[Entries shown Boundary: Start]
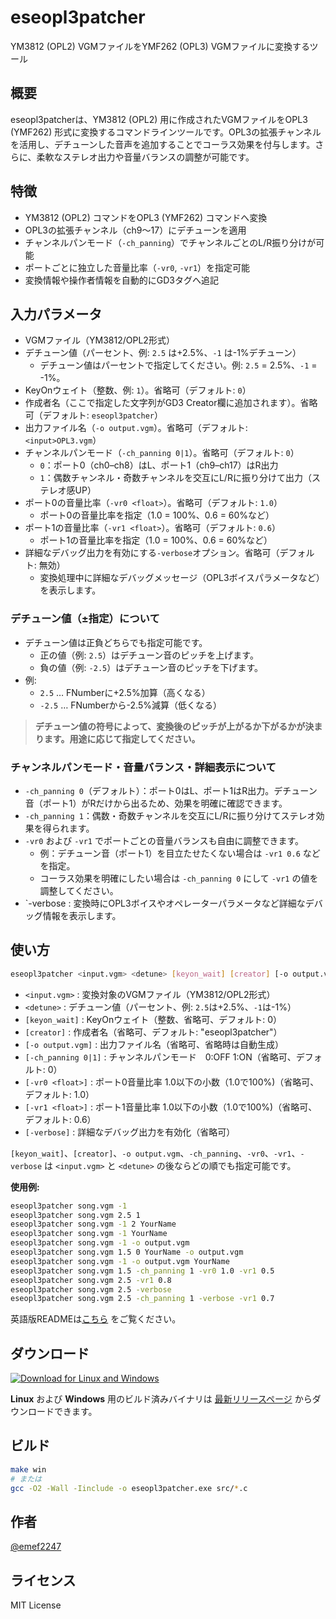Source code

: # eseopl3patcher

YM3812 (OPL2) VGMファイルをYMF262 (OPL3) VGMファイルに変換するツール

## 概要

eseopl3patcherは、YM3812 (OPL2) 用に作成されたVGMファイルをOPL3 (YMF262) 形式に変換するコマンドラインツールです。OPL3の拡張チャンネルを活用し、デチューンした音声を追加することでコーラス効果を付与します。さらに、柔軟なステレオ出力や音量バランスの調整が可能です。

## 特徴

- YM3812 (OPL2) コマンドをOPL3 (YMF262) コマンドへ変換
- OPL3の拡張チャンネル（ch9～17）にデチューンを適用
- チャンネルパンモード（`-ch_panning`）でチャンネルごとのL/R振り分けが可能
- ポートごとに独立した音量比率（`-vr0`, `-vr1`）を指定可能
- 変換情報や操作者情報を自動的にGD3タグへ追記

## 入力パラメータ

- VGMファイル（YM3812/OPL2形式）
- デチューン値（パーセント、例: `2.5` は+2.5%、`-1` は-1%デチューン）
    - デチューン値はパーセントで指定してください。例: `2.5` = 2.5%、`-1` = -1%。
- KeyOnウェイト（整数、例: `1`）。省略可（デフォルト: `0`）
- 作成者名（ここで指定した文字列がGD3 Creator欄に追加されます）。省略可（デフォルト: `eseopl3patcher`）
- 出力ファイル名（`-o output.vgm`）。省略可（デフォルト: `<input>OPL3.vgm`）
- チャンネルパンモード（`-ch_panning 0|1`）。省略可（デフォルト: `0`）
    - `0`：ポート0（ch0–ch8）はL、ポート1（ch9–ch17）はR出力
    - `1`：偶数チャンネル・奇数チャンネルを交互にL/Rに振り分けて出力（ステレオ感UP）
- ポート0の音量比率（`-vr0 <float>`）。省略可（デフォルト: `1.0`）
    - ポート0の音量比率を指定（1.0 = 100%、0.6 = 60%など）
- ポート1の音量比率（`-vr1 <float>`）。省略可（デフォルト: `0.6`）
    - ポート1の音量比率を指定（1.0 = 100%、0.6 = 60%など）
- 詳細なデバッグ出力を有効にする`-verbose`オプション。省略可（デフォルト: 無効）
    - 変換処理中に詳細なデバッグメッセージ（OPL3ボイスパラメータなど）を表示します。

### デチューン値（±指定）について

- デチューン値は正負どちらでも指定可能です。
    - 正の値（例: `2.5`）はデチューン音のピッチを上げます。
    - 負の値（例: `-2.5`）はデチューン音のピッチを下げます。
- 例:
    - `2.5` … FNumberに+2.5%加算（高くなる）
    - `-2.5` … FNumberから-2.5%減算（低くなる）

> **デチューン値の符号によって、変換後のピッチが上がるか下がるかが決まります。用途に応じて指定してください。**

### チャンネルパンモード・音量バランス・詳細表示について

- `-ch_panning 0`（デフォルト）：ポート0はL、ポート1はR出力。デチューン音（ポート1）がRだけから出るため、効果を明確に確認できます。
- `-ch_panning 1`：偶数・奇数チャンネルを交互にL/Rに振り分けてステレオ効果を得られます。
- `-vr0` および `-vr1` でポートごとの音量バランスも自由に調整できます。
    - 例：デチューン音（ポート1）を目立たせたくない場合は `-vr1 0.6` などを指定。
    - コーラス効果を明確にしたい場合は `-ch_panning 0` にして `-vr1` の値を調整してください。
- `-verbose : 変換時にOPL3ボイスやオペレーターパラメータなど詳細なデバッグ情報を表示します。

## 使い方

```sh
eseopl3patcher <input.vgm> <detune> [keyon_wait] [creator] [-o output.vgm] [-ch_panning 0|1] [-vr0 <float>] [-vr1 <float>] [-verbose]
```

- `<input.vgm>` : 変換対象のVGMファイル（YM3812/OPL2形式）
- `<detune>` : デチューン値（パーセント、例: `2.5`は+2.5%、`-1`は-1%）
- `[keyon_wait]` : KeyOnウェイト（整数、省略可、デフォルト: 0）
- `[creator]` : 作成者名（省略可、デフォルト: "eseopl3patcher"）
- `[-o output.vgm]` : 出力ファイル名（省略可、省略時は自動生成）
- `[-ch_panning 0|1]` : チャンネルパンモード　0:OFF 1:ON（省略可、デフォルト: 0）
- `[-vr0 <float>]` : ポート0音量比率 1.0以下の小数（1.0で100%)（省略可、デフォルト: 1.0）
- `[-vr1 <float>]` : ポート1音量比率 1.0以下の小数（1.0で100%)（省略可、デフォルト: 0.6）
- `[-verbose]` : 詳細なデバッグ出力を有効化（省略可）

`[keyon_wait]`、`[creator]`、`-o output.vgm`、`-ch_panning`、`-vr0`、`-vr1`、`-verbose` は `<input.vgm>` と `<detune>` の後ならどの順でも指定可能です。

**使用例:**
```sh
eseopl3patcher song.vgm -1
eseopl3patcher song.vgm 2.5 1
eseopl3patcher song.vgm -1 2 YourName
eseopl3patcher song.vgm -1 YourName
eseopl3patcher song.vgm -1 -o output.vgm
eseopl3patcher song.vgm 1.5 0 YourName -o output.vgm
eseopl3patcher song.vgm -1 -o output.vgm YourName
eseopl3patcher song.vgm 1.5 -ch_panning 1 -vr0 1.0 -vr1 0.5
eseopl3patcher song.vgm 2.5 -vr1 0.8
eseopl3patcher song.vgm 2.5 -verbose
eseopl3patcher song.vgm 2.5 -ch_panning 1 -verbose -vr1 0.7
```

英語版READMEは[こちら](https://github.com/emef2247/eseopl3patcher/blob/main/README.md#usage) をご覧ください。

## ダウンロード

[![Download for Linux and Windows](https://img.shields.io/github/v/release/emef2247/eseopl3patcher?label=Download%20latest%20release)](https://github.com/emef2247/eseopl3patcher/releases/latest)

**Linux** および **Windows** 用のビルド済みバイナリは [最新リリースページ](https://github.com/emef2247/eseopl3patcher/releases/latest) からダウンロードできます。

## ビルド

```sh
make win
# または
gcc -O2 -Wall -Iinclude -o eseopl3patcher.exe src/*.c
```

## 作者

[@emef2247](https://github.com/emef2247) 

## ライセンス

MIT License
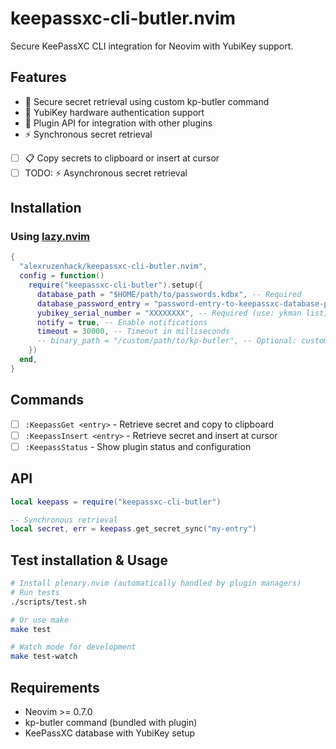 # keepassxc-cli-butler.nvim

Secure KeePassXC CLI integration for Neovim with YubiKey support.

## Features

- 🔐 Secure secret retrieval using custom kp-butler command
- 🔑 YubiKey hardware authentication support  
- 🔌 Plugin API for integration with other plugins
- ⚡ Synchronous secret retrieval
- [ ] 📋 Copy secrets to clipboard or insert at cursor
- [ ] TODO: ⚡ Asynchronous secret retrieval

## Installation

### Using [lazy.nvim](https://github.com/folke/lazy.nvim)

```lua
{
  "alexruzenhack/keepassxc-cli-butler.nvim",
  config = function()
    require("keepassxc-cli-butler").setup({
      database_path = "$HOME/path/to/passwords.kdbx", -- Required
      database_password_entry = "password-entry-to-keepassxc-database-passwords", -- Required (use: security add-generic-password -s "password-entry-to-keepassxc-database-passwords" -a "$whoami" -T /usr/bin/security -w)
      yubikey_serial_number = "XXXXXXXX", -- Required (use: ykman list)
      notify = true, -- Enable notifications
      timeout = 30000, -- Timeout in milliseconds
      -- binary_path = "/custom/path/to/kp-butler", -- Optional: custom binary path
    })
  end,
}
```

## Commands

- [ ]  `:KeepassGet <entry>` - Retrieve secret and copy to clipboard
- [ ] `:KeepassInsert <entry>` - Retrieve secret and insert at cursor  
- [ ] `:KeepassStatus` - Show plugin status and configuration

## API

```lua
local keepass = require("keepassxc-cli-butler")

-- Synchronous retrieval
local secret, err = keepass.get_secret_sync("my-entry")
```

## Test installation & Usage

```bash
# Install plenary.nvim (automatically handled by plugin managers)
# Run tests
./scripts/test.sh

# Or use make
make test

# Watch mode for development
make test-watch
```

## Requirements

- Neovim >= 0.7.0
- kp-butler command (bundled with plugin)
- KeePassXC database with YubiKey setup
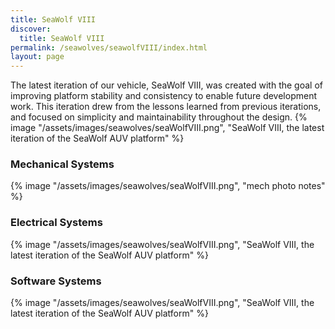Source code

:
 ```yaml
---
title: SeaWolf VIII
discover:
  title: SeaWolf VIII
permalink: /seawolves/seawolfVIII/index.html
layout: page
---
```


<div class="grid" data-layout="50-50">
The latest iteration of our vehicle, SeaWolf VIII, was created with the goal of improving platform stability and consistency to enable future development work. This iteration drew from the lessons learned from previous iterations, and focused on simplicity and maintainability throughout the design.
{% image "/assets/images/seawolves/seaWolfVIII.png", "SeaWolf VIII, the latest iteration of the SeaWolf AUV platform" %}
</div>

### Mechanical Systems

<div class="grid" data-layout="50-50">
{% image "/assets/images/seawolves/seaWolfVIII.png", "mech photo notes" %}
</div>

### Electrical Systems
<div class="grid" data-layout="50-50">
{% image "/assets/images/seawolves/seaWolfVIII.png", "SeaWolf VIII, the latest iteration of the SeaWolf AUV platform" %}
</div>

### Software Systems
<div class="grid" data-layout="50-50">
{% image "/assets/images/seawolves/seaWolfVIII.png", "SeaWolf VIII, the latest iteration of the SeaWolf AUV platform" %}
</div>
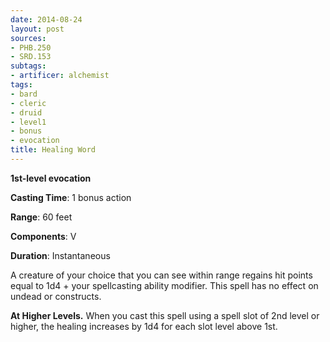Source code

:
```yaml
---
date: 2014-08-24
layout: post
sources:
- PHB.250
- SRD.153
subtags:
- artificer: alchemist
tags:
- bard
- cleric
- druid
- level1
- bonus
- evocation
title: Healing Word
---
```


**1st-level evocation**

**Casting Time**: 1 bonus action

**Range**: 60 feet

**Components**: V

**Duration**: Instantaneous

A creature of your choice that you can see within range regains hit points equal to 1d4 + your spellcasting ability modifier. This spell has no effect on undead or constructs.

**At Higher Levels.** When you cast this spell using a spell slot of 2nd level or higher, the healing increases by 1d4 for each slot level above 1st.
[Entries shown Boundary: End]
*To do:* Scan the material above for the string "cursor" and report each line where you find it.

*Task response:*
- [ ] 📋 Copy secrets to clipboard or insert at cursor
- [ ] `:KeepassInsert <entry>` - Retrieve secret and insert at cursor  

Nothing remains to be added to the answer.